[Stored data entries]
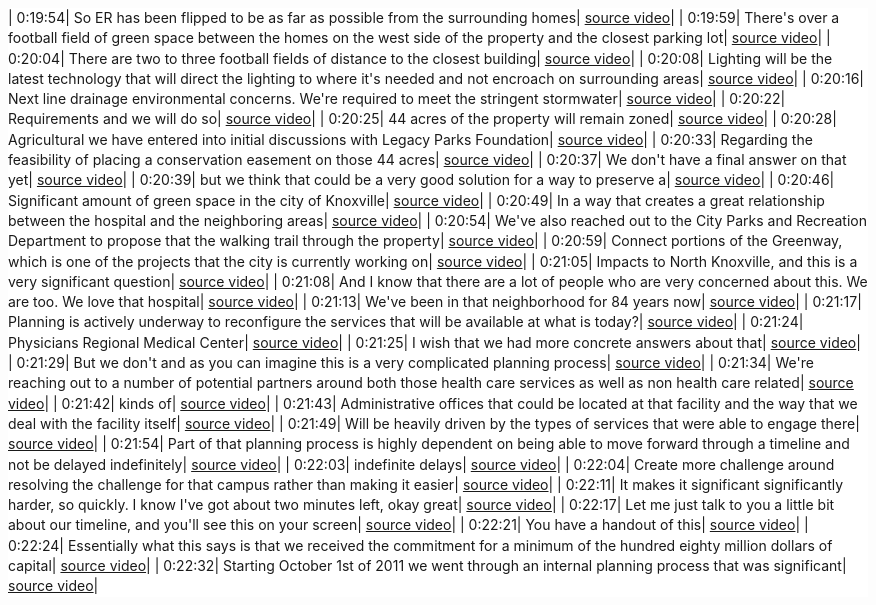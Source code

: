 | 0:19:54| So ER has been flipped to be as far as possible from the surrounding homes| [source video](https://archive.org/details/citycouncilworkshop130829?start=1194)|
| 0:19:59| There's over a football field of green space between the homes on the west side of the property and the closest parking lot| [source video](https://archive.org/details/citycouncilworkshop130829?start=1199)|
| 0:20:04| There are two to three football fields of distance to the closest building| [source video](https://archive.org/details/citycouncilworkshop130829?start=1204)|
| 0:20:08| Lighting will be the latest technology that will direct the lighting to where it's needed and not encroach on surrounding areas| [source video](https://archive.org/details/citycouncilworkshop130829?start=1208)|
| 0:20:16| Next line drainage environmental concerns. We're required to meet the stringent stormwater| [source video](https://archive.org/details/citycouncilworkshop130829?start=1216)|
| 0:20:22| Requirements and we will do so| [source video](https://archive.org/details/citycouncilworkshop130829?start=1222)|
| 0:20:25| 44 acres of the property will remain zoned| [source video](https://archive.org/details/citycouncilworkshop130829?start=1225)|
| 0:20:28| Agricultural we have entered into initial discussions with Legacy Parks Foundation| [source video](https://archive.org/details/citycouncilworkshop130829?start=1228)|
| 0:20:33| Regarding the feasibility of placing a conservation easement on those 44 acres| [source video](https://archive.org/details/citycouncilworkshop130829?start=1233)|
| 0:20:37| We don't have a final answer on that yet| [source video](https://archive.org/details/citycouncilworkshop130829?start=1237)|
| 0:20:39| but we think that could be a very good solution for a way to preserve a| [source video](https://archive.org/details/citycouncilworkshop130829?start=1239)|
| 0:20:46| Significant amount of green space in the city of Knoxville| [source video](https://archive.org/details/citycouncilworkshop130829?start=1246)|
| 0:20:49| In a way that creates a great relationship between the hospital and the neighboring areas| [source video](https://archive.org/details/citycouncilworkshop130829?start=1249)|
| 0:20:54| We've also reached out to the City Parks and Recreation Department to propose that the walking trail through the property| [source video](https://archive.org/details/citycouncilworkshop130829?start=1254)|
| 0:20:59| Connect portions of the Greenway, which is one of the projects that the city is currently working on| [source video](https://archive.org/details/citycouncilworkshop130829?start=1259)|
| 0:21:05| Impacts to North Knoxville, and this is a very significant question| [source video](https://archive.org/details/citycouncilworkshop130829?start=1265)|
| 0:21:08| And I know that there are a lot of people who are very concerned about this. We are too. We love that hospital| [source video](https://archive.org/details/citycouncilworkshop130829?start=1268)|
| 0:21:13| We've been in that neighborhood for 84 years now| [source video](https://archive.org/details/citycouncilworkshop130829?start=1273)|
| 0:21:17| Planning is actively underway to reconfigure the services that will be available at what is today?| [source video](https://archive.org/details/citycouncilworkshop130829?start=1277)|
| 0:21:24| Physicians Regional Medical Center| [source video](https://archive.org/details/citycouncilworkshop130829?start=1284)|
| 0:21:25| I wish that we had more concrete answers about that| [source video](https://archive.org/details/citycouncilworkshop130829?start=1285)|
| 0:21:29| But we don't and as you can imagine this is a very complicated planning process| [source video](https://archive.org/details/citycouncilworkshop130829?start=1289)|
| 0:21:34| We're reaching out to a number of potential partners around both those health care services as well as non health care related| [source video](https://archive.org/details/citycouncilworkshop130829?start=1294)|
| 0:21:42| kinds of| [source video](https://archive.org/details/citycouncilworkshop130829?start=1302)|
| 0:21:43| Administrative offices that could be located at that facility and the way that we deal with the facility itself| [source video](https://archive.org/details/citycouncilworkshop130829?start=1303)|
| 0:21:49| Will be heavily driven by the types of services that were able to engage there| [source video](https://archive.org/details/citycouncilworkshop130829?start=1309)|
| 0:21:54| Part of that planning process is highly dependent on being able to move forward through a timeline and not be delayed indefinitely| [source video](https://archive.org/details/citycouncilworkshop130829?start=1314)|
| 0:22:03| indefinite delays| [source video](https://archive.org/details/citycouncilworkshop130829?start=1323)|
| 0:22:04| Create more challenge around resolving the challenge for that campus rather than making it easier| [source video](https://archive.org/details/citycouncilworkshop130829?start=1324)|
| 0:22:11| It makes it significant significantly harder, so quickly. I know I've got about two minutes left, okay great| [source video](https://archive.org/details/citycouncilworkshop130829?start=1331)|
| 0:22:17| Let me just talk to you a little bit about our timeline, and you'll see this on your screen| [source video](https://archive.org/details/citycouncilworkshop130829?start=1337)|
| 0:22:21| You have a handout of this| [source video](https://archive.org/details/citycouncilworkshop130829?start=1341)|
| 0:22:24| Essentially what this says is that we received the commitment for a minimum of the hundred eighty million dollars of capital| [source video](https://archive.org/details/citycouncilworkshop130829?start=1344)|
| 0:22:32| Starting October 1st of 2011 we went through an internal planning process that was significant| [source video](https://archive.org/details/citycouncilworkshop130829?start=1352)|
---
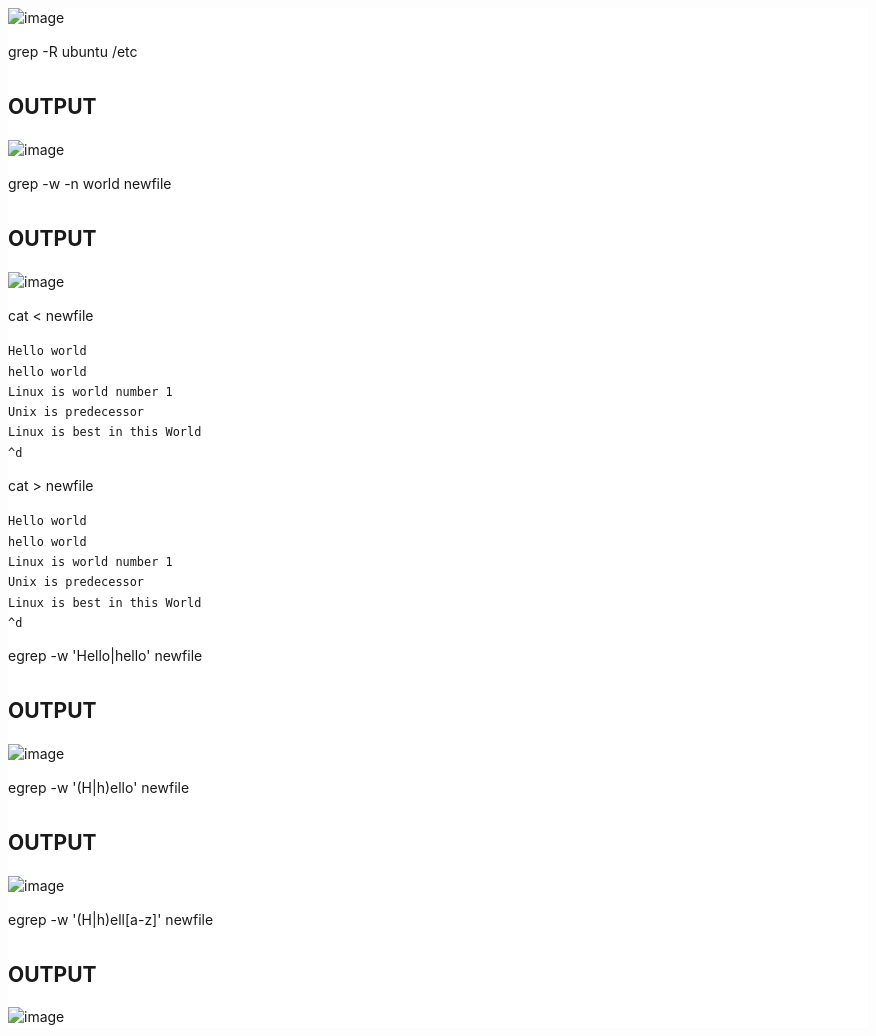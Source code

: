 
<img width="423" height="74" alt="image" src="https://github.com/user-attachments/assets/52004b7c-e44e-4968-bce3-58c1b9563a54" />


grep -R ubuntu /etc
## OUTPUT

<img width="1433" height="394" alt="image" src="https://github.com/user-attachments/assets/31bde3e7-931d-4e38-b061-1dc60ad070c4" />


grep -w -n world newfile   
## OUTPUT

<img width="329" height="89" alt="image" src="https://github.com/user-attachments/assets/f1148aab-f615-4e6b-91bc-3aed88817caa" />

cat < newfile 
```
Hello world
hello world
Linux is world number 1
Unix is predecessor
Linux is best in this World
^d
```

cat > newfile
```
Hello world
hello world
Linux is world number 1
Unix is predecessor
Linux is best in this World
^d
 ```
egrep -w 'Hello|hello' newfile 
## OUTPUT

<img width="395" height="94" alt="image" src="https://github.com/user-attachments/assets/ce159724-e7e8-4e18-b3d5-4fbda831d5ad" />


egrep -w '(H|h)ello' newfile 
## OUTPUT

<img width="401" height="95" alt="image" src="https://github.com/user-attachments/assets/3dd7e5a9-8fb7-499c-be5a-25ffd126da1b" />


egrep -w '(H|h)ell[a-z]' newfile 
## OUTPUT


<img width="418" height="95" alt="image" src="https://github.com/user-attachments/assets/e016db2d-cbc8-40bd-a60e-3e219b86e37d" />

What you need to do:
Answer with a number alone: how many lines of the records contain the string "github"?

Exercise response:
6